Show every line of the data where the word "configurations" can be found.

Pictures paired with source code:

○ ○ ○ ○

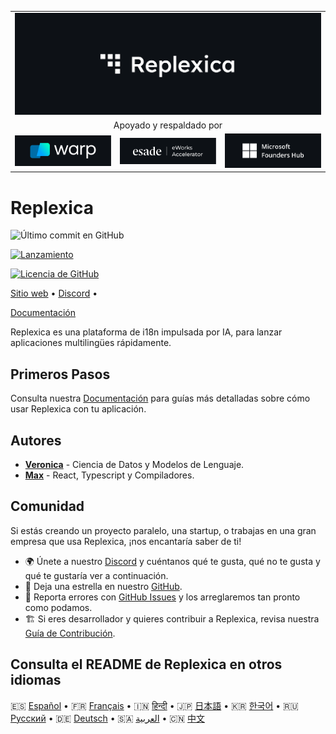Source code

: <table width="100%">
    <tr>
        <td colspan="3">
            <a href="https://replexica.com">
                <img src="/content/banner.dark.png" width="100%" />
            </a>
        </td>
    </tr>
    <tr>
        <td colspan="3" align="center">
            Apoyado y respaldado por
        </td>
    </tr>
    <tr>
        <td width="33%">
            <a target="_blank" href="https://www.warp.dev/?utm_source=github&utm_medium=referral&utm_campaign=replexica_20240626">
                <img src="/content/warp.dark.png" />
            </a>
        </td>
        <td width="33%">
            <a target="_blank" href="https://www.esade.edu/en/learning-innovation/rambla/eworks">
                <img src="/content/eworks.dark.png" />
            </a>
        </td>
        <td width="33%">
            <a target="_blank" href="https://foundershub.startups.microsoft.com">
                <img src="/content/ms-f-hub.dark.png" />
            </a>
        </td>
    </tr>
</table>



# Replexica







![Último commit en GitHub](https://img.shields.io/github/last-commit/replexica/replexica)






[![Lanzamiento](https://github.com/replexica/replexica/actions/workflows/release.yml/badge.svg)](https://github.com/replexica/replexica/actions/workflows/release.yml)






[![Licencia de GitHub](https://img.shields.io/github/license/replexica/replexica)](https://github.com/replexica/replexica/blob/main/LICENSE.md)




[Sitio web](https://replexica.com) •
[Discord](https://replexica.com/go/discord) •



[Documentación](https://replexica.com/go/docs)




Replexica es una plataforma de i18n impulsada por IA, para lanzar aplicaciones multilingües rápidamente.




## Primeros Pasos




Consulta nuestra [Documentación](https://replexica.com/go/docs) para guías más detalladas sobre cómo usar Replexica con tu aplicación.




## Autores




* **[Veronica](https://github.com/vrcprl)** - Ciencia de Datos y Modelos de Lenguaje.
* **[Max](https://github.com/maxprilutskiy)** - React, Typescript y Compiladores.




## Comunidad


Si estás creando un proyecto paralelo, una startup, o trabajas en una gran empresa que usa Replexica, ¡nos encantaría saber de ti!

* 🌍 Únete a nuestro [Discord](https://discord.gg/GeK6AuSqzw) y cuéntanos qué te gusta, qué no te gusta y qué te gustaría ver a continuación.
* 🌟 Deja una estrella en nuestro [GitHub](https://github.com/replexica/replexica).
* 🐞 Reporta errores con [GitHub Issues](https://github.com/replexica/replexica/issues) y los arreglaremos tan pronto como podamos.
* 🏗️ Si eres desarrollador y quieres contribuir a Replexica, revisa nuestra [Guía de Contribución](./CONTRIBUTING.md).


## Consulta el README de Replexica en otros idiomas


🇪🇸 [Español](/readme/es.md) •
🇫🇷 [Français](/readme/fr.md) •
🇮🇳 [हिन्दी](/readme/hi.md) •
🇯🇵 [日本語](/readme/ja.md) •
🇰🇷 [한국어](/readme/ko.md) •
🇷🇺 [Русский](/readme/ru.md) •
🇩🇪 [Deutsch](/readme/de.md) •
🇸🇦 [العربية](/readme/ar.md) •
🇨🇳 [中文](/readme/zh.md)
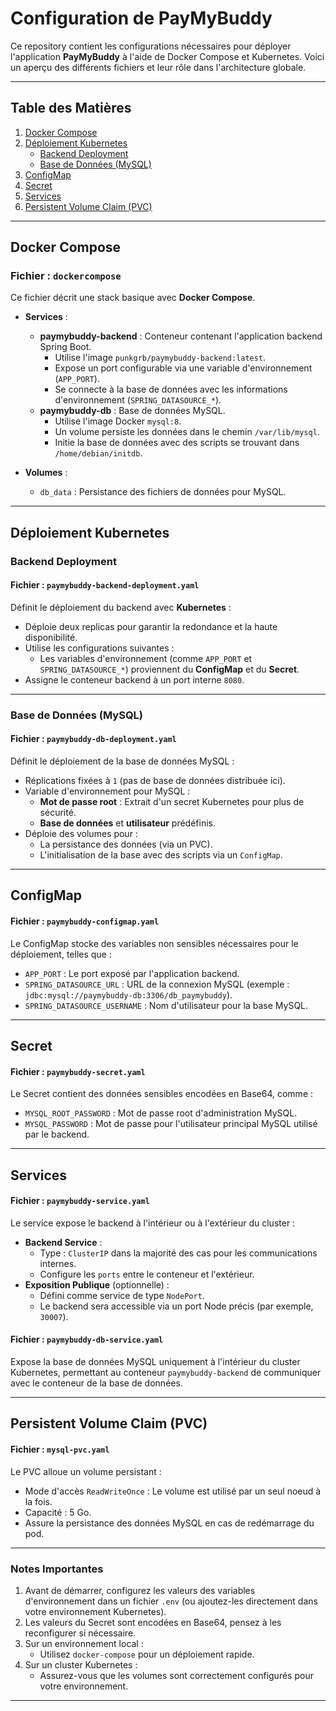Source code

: # Configuration de PayMyBuddy

Ce repository contient les configurations nécessaires pour déployer l'application **PayMyBuddy** à l'aide de Docker Compose et Kubernetes. Voici un aperçu des différents fichiers et leur rôle dans l'architecture globale.

---

## Table des Matières
1. [Docker Compose](#docker-compose)
2. [Déploiement Kubernetes](#déploiement-kubernetes)
   - [Backend Deployment](#backend-deployment)
   - [Base de Données (MySQL)](#base-de-données-mysql)
3. [ConfigMap](#configmap)
4. [Secret](#secret)
5. [Services](#services)
6. [Persistent Volume Claim (PVC)](#persistent-volume-claim-pvc)

---

## Docker Compose

### Fichier : `dockercompose`  
Ce fichier décrit une stack basique avec **Docker Compose**. 

- **Services** :
  - **paymybuddy-backend** : Conteneur contenant l'application backend Spring Boot.  
    - Utilise l'image `punkgrb/paymybuddy-backend:latest`.
    - Expose un port configurable via une variable d'environnement (`APP_PORT`).
    - Se connecte à la base de données avec les informations d'environnement (`SPRING_DATASOURCE_*`).
  - **paymybuddy-db** : Base de données MySQL.  
    - Utilise l'image Docker `mysql:8`.
    - Un volume persiste les données dans le chemin `/var/lib/mysql`.
    - Initie la base de données avec des scripts se trouvant dans `/home/debian/initdb`.

- **Volumes** :
  - `db_data` : Persistance des fichiers de données pour MySQL.

---

## Déploiement Kubernetes

### Backend Deployment

#### Fichier : `paymybuddy-backend-deployment.yaml`
Définit le déploiement du backend avec **Kubernetes** :
- Déploie deux replicas pour garantir la redondance et la haute disponibilité.
- Utilise les configurations suivantes :
  - Les variables d'environnement (comme `APP_PORT` et `SPRING_DATASOURCE_*`) proviennent du **ConfigMap** et du **Secret**.
- Assigne le conteneur backend à un port interne `8080`.

---

### Base de Données (MySQL)

#### Fichier : `paymybuddy-db-deployment.yaml`
Définit le déploiement de la base de données MySQL :
- Réplications fixées à `1` (pas de base de données distribuée ici).  
- Variable d'environnement pour MySQL : 
  - **Mot de passe root** : Extrait d'un secret Kubernetes pour plus de sécurité.
  - **Base de données** et **utilisateur** prédéfinis.
- Déploie des volumes pour :
  - La persistance des données (via un PVC).
  - L'initialisation de la base avec des scripts via un `ConfigMap`.

---

## ConfigMap

#### Fichier : `paymybuddy-configmap.yaml`
Le ConfigMap stocke des variables non sensibles nécessaires pour le déploiement, telles que :
- `APP_PORT` : Le port exposé par l'application backend.
- `SPRING_DATASOURCE_URL` : URL de la connexion MySQL (exemple : `jdbc:mysql://paymybuddy-db:3306/db_paymybuddy`).
- `SPRING_DATASOURCE_USERNAME` : Nom d'utilisateur pour la base MySQL.

---

## Secret

#### Fichier : `paymybuddy-secret.yaml`
Le Secret contient des données sensibles encodées en Base64, comme :
- `MYSQL_ROOT_PASSWORD` : Mot de passe root d'administration MySQL.
- `MYSQL_PASSWORD` : Mot de passe pour l'utilisateur principal MySQL utilisé par le backend.

---

## Services

#### Fichier : `paymybuddy-service.yaml`
Le service expose le backend à l'intérieur ou à l'extérieur du cluster :
- **Backend Service** :
  - Type : `ClusterIP` dans la majorité des cas pour les communications internes.
  - Configure les `ports` entre le conteneur et l'extérieur.
- **Exposition Publique** (optionnelle) :
  - Défini comme service de type `NodePort`.
  - Le backend sera accessible via un port Node précis (par exemple, `30007`).

#### Fichier : `paymybuddy-db-service.yaml`
Expose la base de données MySQL uniquement à l'intérieur du cluster Kubernetes, permettant au conteneur `paymybuddy-backend` de communiquer avec le conteneur de la base de données.

---

## Persistent Volume Claim (PVC)

#### Fichier : `mysql-pvc.yaml`
Le PVC alloue un volume persistant :
- Mode d'accès `ReadWriteOnce` : Le volume est utilisé par un seul noeud à la fois.
- Capacité : 5 Go.
- Assure la persistance des données MySQL en cas de redémarrage du pod.

---

### Notes Importantes
1. Avant de démarrer, configurez les valeurs des variables d'environnement dans un fichier `.env` (ou ajoutez-les directement dans votre environnement Kubernetes).
2. Les valeurs du Secret sont encodées en Base64, pensez à les reconfigurer si nécessaire.
3. Sur un environnement local :
   - Utilisez `docker-compose` pour un déploiement rapide.
4. Sur un cluster Kubernetes :
   - Assurez-vous que les volumes sont correctement configurés pour votre environnement.

--- 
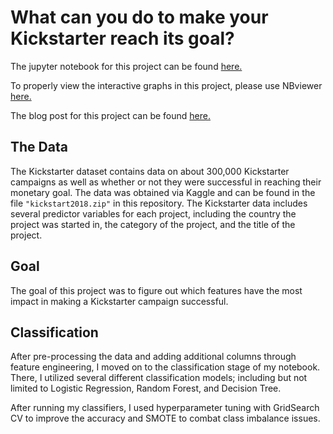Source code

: # What can you do to make your Kickstarter reach its goal?

The jupyter notebook for this project can be found [here.](https://github.com/emilypfeifer/NorthWind/blob/master/student.ipynb)

To properly view the interactive graphs in this project, please use NBviewer [here.](https://nbviewer.jupyter.org/github/emilypfeifer/Kickstarters/blob/master/kickstarter.ipynb)

The blog post for this project can be found [here.](https://pfeiferem.weebly.com/classifierssuccess-of-a-kickstarter.html)

## The Data
The Kickstarter dataset contains data on about 300,000 Kickstarter campaigns as well as whether or not they were successful in reaching their monetary goal. The data was obtained via Kaggle and can be found in the file `"kickstart2018.zip"` in this repository. The Kickstarter data includes several predictor variables for each project, including the country the project was started in, the category of the project, and the title of the project. 

## Goal

The goal of this project was to figure out which features have the most impact in making a Kickstarter campaign successful.

## Classification

After pre-processing the data and adding additional columns through feature engineering, I moved on to the classification stage of my notebook. There, I utilized several different classification models; including but not limited to Logistic Regression, Random Forest, and Decision Tree. 

After running my classifiers, I used hyperparameter tuning with GridSearch CV to improve the accuracy and SMOTE to combat class imbalance issues.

○ ○ ○ ○

### Output for this exercise:
Ce repository contient les configurations nécessaires pour déployer l'application **PayMyBuddy** à l'aide de Docker Compose et Kubernetes. Voici un aperçu des différents fichiers et leur rôle dans l'architecture globale.
- Utilise les configurations suivantes :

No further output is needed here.